There is a place on the beach by the coast road between Pasadena and San
Diego where we always have lunch on our journeys to and from town. Just
after you leave the picturesque ruins of the Capistrano Mission in its
sheltered valley, you come out suddenly on the ocean, and the road runs
by the sand for miles. With a salt breeze blowing in your face you can't
resist the lunch box long. With a stuffed egg in one hand and a sandwich
in the other, Joedy, aged eight, observed on our last trip south, "This
is the bright side of living." I agree with him.

One late afternoon a friend of ours was driving alone and offered a lift
to two young men who were swinging along on foot. "Your price?" they
asked. "A smile and a song," was the reply. So in they got, and those
last fifty miles were gay. That is the sort of thing which fits so
perfectly into the atmosphere of this land. Perhaps it is the orange
blossoms, perhaps it is that we have extra-sized moons, perhaps it is
the old Spanish charm still lingering. All I know is that it is a land
of glamour and romance. J---- said he was going to import a pair of
nightingales. I said that if he did he'd have a lot to answer for.

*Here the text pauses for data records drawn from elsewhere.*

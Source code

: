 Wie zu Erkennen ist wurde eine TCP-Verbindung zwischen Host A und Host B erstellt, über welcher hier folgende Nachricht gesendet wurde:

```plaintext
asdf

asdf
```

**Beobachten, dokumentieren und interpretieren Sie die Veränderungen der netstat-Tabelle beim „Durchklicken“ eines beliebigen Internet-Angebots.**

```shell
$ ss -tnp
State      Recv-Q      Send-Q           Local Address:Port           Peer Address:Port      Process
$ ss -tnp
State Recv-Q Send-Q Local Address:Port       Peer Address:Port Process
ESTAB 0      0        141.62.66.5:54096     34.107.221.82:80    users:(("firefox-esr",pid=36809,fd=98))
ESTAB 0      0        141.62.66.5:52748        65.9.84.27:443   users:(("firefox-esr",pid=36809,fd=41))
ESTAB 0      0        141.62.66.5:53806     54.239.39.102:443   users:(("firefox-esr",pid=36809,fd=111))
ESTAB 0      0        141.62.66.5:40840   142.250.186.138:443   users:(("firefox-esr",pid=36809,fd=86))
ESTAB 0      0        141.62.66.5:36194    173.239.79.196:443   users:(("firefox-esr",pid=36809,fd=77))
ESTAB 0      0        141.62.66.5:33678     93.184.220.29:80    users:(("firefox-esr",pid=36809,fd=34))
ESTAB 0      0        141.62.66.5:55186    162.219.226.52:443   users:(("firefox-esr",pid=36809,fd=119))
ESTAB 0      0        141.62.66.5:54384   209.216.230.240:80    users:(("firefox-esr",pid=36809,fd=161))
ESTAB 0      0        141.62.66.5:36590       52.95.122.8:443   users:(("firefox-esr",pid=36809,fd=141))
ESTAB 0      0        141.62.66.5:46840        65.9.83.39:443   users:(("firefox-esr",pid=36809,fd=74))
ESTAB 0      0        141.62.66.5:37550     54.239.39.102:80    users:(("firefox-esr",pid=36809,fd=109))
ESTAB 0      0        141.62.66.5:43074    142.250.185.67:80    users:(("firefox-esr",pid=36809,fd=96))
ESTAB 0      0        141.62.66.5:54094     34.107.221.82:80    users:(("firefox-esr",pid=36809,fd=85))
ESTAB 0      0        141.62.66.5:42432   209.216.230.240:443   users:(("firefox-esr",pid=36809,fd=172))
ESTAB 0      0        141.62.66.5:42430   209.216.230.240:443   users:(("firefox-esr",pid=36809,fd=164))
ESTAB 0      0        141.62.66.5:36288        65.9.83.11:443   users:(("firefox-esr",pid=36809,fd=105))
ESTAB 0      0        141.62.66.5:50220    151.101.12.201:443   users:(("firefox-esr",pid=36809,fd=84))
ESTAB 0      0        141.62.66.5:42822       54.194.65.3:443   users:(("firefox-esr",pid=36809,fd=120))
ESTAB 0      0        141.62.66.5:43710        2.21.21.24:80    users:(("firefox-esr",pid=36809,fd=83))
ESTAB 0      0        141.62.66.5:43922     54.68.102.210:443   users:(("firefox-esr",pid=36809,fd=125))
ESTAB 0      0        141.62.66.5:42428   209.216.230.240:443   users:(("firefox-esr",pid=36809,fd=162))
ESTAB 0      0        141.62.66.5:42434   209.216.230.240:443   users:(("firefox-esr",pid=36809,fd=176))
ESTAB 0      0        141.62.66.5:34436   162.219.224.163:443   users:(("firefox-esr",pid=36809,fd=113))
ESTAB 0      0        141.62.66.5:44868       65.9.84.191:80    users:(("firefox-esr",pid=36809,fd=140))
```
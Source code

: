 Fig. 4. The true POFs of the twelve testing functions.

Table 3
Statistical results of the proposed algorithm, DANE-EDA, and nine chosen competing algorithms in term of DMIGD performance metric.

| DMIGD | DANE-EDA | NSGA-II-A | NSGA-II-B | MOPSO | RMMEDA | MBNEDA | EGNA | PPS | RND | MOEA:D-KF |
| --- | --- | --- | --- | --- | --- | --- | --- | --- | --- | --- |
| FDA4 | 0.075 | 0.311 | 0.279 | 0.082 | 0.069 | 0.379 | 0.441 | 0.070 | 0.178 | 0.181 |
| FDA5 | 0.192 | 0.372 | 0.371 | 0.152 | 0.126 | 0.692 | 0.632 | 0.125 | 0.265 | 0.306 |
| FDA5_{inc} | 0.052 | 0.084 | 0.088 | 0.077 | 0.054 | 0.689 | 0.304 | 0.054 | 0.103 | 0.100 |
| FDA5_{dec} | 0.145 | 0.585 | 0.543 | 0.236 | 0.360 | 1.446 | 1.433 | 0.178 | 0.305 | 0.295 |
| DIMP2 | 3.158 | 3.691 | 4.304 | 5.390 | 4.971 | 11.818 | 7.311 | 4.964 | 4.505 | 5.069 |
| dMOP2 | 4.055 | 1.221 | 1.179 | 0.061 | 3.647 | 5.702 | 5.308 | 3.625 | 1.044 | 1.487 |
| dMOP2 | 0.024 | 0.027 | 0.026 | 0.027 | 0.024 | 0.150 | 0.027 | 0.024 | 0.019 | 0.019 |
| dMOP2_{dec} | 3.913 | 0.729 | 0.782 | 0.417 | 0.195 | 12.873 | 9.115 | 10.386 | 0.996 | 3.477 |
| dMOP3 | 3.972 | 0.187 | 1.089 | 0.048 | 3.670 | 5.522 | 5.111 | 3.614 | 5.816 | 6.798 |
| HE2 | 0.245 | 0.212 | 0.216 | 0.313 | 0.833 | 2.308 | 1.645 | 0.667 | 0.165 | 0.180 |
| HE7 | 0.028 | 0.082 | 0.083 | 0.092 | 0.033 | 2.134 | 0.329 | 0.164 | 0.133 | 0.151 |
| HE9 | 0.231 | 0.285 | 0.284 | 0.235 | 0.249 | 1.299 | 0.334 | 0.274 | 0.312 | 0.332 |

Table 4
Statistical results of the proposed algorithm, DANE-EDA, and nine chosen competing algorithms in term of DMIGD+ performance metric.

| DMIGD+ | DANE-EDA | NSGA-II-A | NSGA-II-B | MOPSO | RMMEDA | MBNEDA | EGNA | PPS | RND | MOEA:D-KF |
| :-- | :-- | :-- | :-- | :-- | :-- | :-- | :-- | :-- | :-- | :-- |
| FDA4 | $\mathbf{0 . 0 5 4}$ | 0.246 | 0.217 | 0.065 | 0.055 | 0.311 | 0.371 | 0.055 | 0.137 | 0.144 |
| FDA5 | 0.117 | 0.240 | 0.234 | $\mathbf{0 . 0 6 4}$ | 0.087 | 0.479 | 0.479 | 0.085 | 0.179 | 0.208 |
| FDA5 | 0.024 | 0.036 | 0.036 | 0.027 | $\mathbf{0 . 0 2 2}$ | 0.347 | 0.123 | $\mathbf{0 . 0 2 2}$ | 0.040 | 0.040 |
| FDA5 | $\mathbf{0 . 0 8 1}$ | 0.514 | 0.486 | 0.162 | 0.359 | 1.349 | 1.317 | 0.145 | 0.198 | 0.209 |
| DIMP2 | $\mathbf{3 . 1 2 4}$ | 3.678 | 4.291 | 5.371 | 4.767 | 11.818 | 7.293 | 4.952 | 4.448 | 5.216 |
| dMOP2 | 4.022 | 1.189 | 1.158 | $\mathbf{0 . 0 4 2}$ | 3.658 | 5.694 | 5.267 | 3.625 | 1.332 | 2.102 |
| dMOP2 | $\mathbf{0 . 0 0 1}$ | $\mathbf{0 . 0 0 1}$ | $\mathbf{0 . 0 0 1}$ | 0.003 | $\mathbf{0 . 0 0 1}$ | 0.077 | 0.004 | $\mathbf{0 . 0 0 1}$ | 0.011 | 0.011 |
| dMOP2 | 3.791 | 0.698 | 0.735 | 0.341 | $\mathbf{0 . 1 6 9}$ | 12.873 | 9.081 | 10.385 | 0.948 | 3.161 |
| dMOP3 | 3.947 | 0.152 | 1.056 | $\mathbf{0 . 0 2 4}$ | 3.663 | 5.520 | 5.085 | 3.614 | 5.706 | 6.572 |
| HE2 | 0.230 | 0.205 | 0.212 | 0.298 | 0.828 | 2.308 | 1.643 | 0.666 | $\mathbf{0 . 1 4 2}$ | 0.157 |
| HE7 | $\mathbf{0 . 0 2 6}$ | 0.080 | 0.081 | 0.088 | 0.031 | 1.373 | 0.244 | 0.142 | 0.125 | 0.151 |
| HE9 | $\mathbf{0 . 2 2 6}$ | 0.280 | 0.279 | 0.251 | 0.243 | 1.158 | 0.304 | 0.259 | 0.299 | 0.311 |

Places are as different as people. The East, and by that I mean the
country east of the Alleghanies and not Iowa and Kansas, which are
sometimes so described out here, has reached years of discretion and is
set in its way. California has temperament, and it is still very young
and enthusiastic and is having a lot of fun "growing up." I love the
stone walls, huckleberry pies, and johnny cakes of Rhode Island, and I
love the associations of my childhood and my family tree, but there is
something in the air of this part of the world that enchants me. It is a
certain "Why not?" that leads me into all sorts of delightful
experiences. Conventionality does not hold us as tightly as it does in
the East, and a certain tempting feeling of unlimited possibilities in
life makes waking up in the morning a small adventure in itself. It
isn't necessary to point out the dangers of an unlimited "Why not?"
cult--they are too obvious. "Why not?" is a question that one's
imagination asks, and imagination is one of the best spurs to action. I
will give an example of what I mean: When war was declared J----
suggested putting contribution boxes with red crosses on the collars
of "Rags" and "Tags," the boys' twin Yorkshire terriers, and coaxing
them to sit up on the back of the motor. I never had begged on a
street corner, but I thought at once, "Why not?" The result was much
money for the Red Cross, an increased knowledge of human nature for me,
as well as some delightful new friends. I should never have had the
courage to try it in New York--let us say; I should have been afraid
I'd be arrested.

At first to an Easterner the summer landscape seems dry and dusty, but
after living here one grows to love the peculiar soft tones of tan and
bisque, with bright shades of ice plant for color, and by the sea the
wonderful blues and greens of the water. No one can do justice to the
glory of that. Sky-blue, sea-blue, the shimmer of peacocks' tails and
the calm of that blue Italian painters use for the robes of their
madonnas, ever blend and ever change. Trees there are few, the graceful
silhouette of a eucalyptus against a golden sky, occasional clumps of
live oaks, and on the coast road to San Diego the Torry pines, relics of
a bygone age, growing but one other place in the world, and more
picturesque than any tree I ever saw. One swaying over a canyon is the
photographer's joy. It has been posing for hundreds of years and will
still for centuries more, I have no doubt.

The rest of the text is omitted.